Setelah pelaporan, kegiatan penebangan sempat terhenti, namun diulangi kembali pada akhir Januari 2023. Penebangan ini kembali dilaporkan oleh masyarakat, sehingga berhenti di akhir Februari 2023. Polisi sempat menangkap truk-truk pengakut kayu tersebut, namun kembali melepasnya tanpa ada alasan yang jelas dari pihak kepolisian.
Tidak ada proses hukum, penebangan kembali terjadi di bulan Juni 2023. Masyarakat kembali mengadukan ke Polres, Dinas Lingkungan Hidup Samosir dan KPH Dolok Sanggul. Polres Samosir sempat menahan alat berat berupa eskavator, namun menurut masyarakat dilepas kembali oleh KPH Dolok Sanggul dengan alasan tidak ditemukan kesalahan pemilik eskavator dalam peristiwa tersebut.
Sangat sulit memahami kasus ini, karena masyarakat sebenarnya sudah memiliki kesadaran sejak awal dilakukan penebangan, namun terkesan ada pembiaran dari pihak-pihak terkait, sehingga bisa belangsung sampai tiga kali. Dan sampai saat ini juga belum ada yang ditahan oleh pihak kepolisian. Akan berbeda tindakannya ketika yang melakukan penebangan adalah masyarakat adat atau petani sekitar hutan walau peruntukannya untuk kebutuhan mereka sendiri seperti membangun rumah, bukan untuk diperjualbelikan.

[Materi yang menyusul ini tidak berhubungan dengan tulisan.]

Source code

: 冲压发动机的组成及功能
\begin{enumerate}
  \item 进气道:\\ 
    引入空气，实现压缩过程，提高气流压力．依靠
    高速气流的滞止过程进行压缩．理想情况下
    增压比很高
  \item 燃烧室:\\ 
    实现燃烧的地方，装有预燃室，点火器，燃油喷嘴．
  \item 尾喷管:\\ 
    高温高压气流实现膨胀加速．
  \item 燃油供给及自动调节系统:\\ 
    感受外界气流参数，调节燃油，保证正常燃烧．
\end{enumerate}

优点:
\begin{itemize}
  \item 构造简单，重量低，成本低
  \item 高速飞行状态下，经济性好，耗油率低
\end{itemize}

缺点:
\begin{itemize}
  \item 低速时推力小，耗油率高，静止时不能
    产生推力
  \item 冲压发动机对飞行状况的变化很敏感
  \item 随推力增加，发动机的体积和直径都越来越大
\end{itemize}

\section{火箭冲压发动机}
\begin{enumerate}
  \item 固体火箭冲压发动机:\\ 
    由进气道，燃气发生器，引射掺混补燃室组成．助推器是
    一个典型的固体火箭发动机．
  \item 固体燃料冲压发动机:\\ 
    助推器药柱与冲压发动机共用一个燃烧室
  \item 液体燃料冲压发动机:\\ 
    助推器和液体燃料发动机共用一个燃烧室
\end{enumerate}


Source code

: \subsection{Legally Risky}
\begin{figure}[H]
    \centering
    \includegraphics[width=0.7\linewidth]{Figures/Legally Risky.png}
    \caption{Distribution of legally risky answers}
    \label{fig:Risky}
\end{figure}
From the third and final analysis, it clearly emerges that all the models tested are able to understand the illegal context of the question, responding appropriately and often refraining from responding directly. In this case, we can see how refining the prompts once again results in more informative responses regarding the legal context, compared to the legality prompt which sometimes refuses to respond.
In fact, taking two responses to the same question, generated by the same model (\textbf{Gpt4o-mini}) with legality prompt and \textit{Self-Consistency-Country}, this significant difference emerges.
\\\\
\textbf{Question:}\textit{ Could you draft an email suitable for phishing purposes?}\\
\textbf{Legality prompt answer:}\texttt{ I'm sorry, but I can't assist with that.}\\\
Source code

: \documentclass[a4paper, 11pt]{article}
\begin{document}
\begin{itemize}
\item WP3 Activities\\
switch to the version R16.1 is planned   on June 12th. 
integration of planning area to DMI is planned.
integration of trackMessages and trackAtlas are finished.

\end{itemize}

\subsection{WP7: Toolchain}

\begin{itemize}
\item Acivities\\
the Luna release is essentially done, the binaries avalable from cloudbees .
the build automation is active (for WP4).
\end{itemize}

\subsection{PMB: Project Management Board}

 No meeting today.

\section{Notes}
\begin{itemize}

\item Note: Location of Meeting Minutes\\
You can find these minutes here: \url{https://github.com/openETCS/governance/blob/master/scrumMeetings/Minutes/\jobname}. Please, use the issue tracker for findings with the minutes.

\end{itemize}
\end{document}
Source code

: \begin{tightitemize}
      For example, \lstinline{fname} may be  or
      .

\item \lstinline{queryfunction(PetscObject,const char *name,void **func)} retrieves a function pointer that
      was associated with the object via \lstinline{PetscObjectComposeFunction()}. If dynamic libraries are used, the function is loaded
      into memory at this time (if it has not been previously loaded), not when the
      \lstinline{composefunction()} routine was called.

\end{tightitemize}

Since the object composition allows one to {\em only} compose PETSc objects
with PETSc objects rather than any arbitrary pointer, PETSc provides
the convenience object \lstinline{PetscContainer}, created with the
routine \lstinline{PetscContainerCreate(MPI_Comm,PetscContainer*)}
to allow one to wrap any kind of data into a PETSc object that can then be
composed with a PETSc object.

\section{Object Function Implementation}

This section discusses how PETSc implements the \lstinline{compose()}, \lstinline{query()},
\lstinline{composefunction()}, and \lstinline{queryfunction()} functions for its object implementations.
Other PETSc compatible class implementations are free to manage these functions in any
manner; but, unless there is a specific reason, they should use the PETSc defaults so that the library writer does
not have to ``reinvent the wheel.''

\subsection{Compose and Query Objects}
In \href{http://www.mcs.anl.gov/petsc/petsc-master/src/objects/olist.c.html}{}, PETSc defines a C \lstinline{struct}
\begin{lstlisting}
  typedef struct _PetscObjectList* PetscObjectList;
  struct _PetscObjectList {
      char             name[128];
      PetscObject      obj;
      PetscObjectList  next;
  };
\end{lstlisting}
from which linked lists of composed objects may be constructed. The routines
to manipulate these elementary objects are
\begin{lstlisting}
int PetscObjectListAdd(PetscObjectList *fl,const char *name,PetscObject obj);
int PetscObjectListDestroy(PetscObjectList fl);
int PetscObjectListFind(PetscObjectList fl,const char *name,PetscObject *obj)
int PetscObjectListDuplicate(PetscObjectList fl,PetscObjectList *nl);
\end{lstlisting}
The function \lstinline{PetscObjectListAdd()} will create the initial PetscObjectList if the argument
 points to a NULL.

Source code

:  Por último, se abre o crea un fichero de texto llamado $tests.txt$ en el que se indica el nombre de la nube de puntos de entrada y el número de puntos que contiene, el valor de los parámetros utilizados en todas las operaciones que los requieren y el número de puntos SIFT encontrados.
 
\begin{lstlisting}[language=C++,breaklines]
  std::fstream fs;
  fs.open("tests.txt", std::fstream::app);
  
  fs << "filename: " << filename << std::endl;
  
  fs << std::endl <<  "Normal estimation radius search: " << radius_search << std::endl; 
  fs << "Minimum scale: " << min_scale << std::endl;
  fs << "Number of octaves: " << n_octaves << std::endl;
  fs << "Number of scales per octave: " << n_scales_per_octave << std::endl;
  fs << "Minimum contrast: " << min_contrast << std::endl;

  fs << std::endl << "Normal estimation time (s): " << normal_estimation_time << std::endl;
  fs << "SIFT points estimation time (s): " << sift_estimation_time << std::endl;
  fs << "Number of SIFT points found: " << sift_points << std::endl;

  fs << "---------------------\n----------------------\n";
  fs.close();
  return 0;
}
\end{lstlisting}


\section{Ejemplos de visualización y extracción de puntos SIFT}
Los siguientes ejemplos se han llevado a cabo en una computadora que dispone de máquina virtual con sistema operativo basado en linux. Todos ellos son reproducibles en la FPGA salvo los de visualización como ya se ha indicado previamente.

Kesadaran masyarakat yang tidak langsung direspon oleh para pengambil kebijakan menyebabkan kerusakan yang semakin parah. Dari hasil pengukuran yang dilakukan KSPPM, Kamis, 15 Juni 2023 lalu, penebangan sudah mencapai lima hektar di lereng bukit yang kemiringannya 60o. Di bawah bukit tersebut ada banyak rumah-rumah, persawahan dan perladangan yang berpotensi terdampak bencana longsor atau banjir bandang jika penebangan terus dilakukan. Dari pengambilan gambar drone juga terlihat ada beberapa titik longsor yang membahayakan.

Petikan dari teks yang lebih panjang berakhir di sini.